**Task directions:**
Could you copy every line of the data that contains the word "maximum"?

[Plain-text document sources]
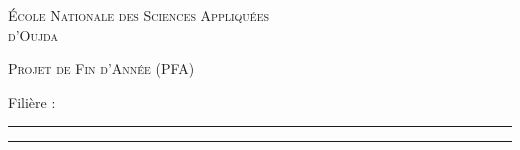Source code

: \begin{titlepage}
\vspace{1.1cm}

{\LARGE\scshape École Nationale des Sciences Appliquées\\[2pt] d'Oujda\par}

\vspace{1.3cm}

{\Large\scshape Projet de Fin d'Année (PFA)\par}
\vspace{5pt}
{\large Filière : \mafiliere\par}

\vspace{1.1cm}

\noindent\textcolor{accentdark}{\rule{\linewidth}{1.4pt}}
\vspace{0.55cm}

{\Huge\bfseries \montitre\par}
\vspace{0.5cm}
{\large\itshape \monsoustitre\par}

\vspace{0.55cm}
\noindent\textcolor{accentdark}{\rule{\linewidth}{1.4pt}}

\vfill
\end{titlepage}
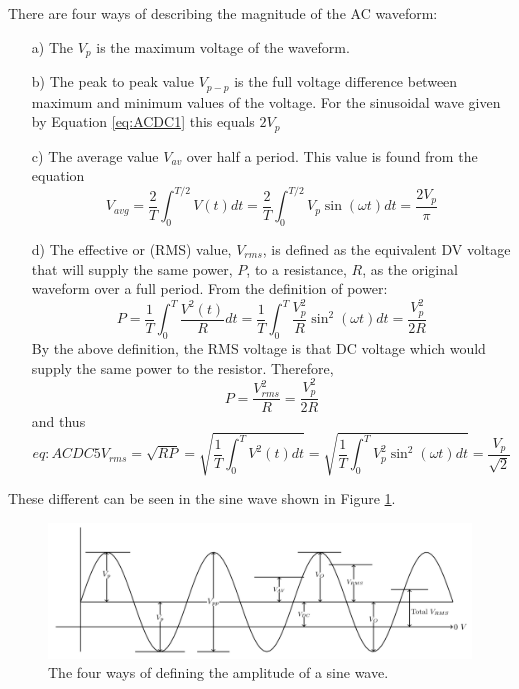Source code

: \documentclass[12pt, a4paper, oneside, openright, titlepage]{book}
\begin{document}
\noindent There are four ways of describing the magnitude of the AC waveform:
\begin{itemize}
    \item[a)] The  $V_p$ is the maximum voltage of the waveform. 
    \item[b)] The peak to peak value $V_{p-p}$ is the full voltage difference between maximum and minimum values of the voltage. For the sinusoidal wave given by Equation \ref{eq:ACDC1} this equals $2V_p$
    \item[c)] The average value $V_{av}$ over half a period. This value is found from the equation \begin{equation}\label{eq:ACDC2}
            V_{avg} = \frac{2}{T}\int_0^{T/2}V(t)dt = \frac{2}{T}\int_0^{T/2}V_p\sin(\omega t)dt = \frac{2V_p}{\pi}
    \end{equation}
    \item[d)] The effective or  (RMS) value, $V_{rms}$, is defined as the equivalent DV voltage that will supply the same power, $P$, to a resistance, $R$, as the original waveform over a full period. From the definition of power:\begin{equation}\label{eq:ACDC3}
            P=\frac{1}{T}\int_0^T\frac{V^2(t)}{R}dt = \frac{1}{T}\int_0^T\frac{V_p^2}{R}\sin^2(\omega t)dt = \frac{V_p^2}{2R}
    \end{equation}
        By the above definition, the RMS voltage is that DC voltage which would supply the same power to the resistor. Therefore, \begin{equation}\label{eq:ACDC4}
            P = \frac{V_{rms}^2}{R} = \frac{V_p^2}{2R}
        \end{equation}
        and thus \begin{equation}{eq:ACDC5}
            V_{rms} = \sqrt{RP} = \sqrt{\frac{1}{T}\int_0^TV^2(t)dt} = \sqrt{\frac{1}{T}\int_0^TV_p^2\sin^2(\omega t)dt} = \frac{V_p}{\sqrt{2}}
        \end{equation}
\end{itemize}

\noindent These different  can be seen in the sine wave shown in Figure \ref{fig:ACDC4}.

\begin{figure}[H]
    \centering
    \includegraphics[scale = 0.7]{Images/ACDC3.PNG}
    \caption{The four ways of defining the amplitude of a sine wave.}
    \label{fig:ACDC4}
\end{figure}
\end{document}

--

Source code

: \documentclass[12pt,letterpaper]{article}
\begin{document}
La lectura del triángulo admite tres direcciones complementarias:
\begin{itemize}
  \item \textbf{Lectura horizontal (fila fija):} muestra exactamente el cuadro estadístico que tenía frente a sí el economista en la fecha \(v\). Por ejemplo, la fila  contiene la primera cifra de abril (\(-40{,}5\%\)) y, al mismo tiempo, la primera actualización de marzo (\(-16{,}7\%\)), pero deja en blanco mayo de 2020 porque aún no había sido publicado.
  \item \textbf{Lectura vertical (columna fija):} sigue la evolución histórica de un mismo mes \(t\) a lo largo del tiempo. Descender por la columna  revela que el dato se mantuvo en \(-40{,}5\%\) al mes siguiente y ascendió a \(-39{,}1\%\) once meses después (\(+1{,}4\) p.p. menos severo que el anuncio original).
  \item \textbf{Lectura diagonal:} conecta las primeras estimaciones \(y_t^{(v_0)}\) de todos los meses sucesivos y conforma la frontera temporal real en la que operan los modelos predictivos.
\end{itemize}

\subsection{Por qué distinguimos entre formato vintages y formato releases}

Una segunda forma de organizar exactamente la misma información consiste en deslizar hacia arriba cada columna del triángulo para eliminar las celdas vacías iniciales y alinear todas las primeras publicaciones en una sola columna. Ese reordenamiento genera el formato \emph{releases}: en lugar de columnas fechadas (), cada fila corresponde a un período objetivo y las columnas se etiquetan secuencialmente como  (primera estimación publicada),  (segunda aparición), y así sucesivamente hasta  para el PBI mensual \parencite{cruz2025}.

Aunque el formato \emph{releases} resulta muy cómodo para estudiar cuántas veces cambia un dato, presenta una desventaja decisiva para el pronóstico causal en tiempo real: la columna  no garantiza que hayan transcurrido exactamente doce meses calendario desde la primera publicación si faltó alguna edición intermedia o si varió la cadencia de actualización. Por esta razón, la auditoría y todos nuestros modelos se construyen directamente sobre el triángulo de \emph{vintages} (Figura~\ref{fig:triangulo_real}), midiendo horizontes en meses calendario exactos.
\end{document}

* * *

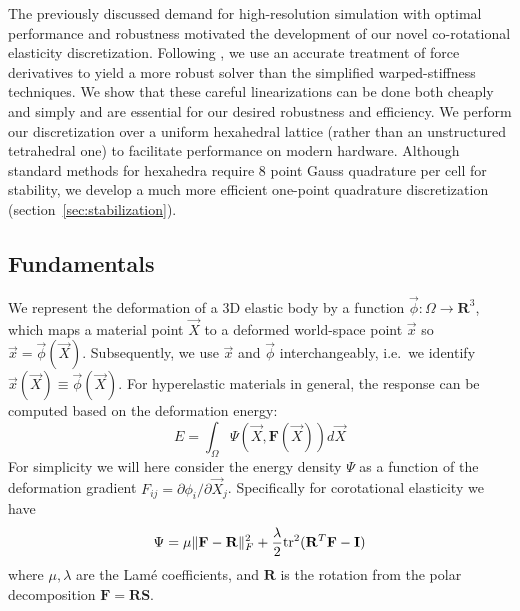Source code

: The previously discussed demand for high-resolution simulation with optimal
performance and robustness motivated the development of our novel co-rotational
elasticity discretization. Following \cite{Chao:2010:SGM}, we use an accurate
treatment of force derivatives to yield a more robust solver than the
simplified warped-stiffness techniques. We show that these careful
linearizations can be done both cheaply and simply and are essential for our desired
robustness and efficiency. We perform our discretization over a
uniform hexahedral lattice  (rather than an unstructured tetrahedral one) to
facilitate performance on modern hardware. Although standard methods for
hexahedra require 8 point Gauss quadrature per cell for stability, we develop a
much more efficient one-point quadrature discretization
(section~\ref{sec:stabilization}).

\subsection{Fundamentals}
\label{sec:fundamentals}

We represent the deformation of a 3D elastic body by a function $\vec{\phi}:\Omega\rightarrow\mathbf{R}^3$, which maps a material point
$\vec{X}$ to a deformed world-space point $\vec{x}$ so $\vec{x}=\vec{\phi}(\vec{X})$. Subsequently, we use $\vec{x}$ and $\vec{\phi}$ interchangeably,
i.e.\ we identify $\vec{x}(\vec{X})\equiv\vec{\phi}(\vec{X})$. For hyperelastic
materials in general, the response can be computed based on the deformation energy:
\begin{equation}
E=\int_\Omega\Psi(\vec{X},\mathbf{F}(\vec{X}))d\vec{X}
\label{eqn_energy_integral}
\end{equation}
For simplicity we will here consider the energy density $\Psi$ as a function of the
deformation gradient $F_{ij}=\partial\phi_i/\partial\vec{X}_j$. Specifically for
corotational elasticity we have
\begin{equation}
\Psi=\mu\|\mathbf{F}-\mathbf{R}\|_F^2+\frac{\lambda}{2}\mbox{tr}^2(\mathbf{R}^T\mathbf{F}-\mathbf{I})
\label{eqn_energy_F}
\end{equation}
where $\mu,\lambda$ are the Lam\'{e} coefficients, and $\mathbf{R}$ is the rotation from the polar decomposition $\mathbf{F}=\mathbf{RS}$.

**Your solution:**
    \item[a)] The  $V_p$ is the maximum voltage of the waveform. 
    \item[b)] The peak to peak value $V_{p-p}$ is the full voltage difference between maximum and minimum values of the voltage. For the sinusoidal wave given by Equation \ref{eq:ACDC1} this equals $2V_p$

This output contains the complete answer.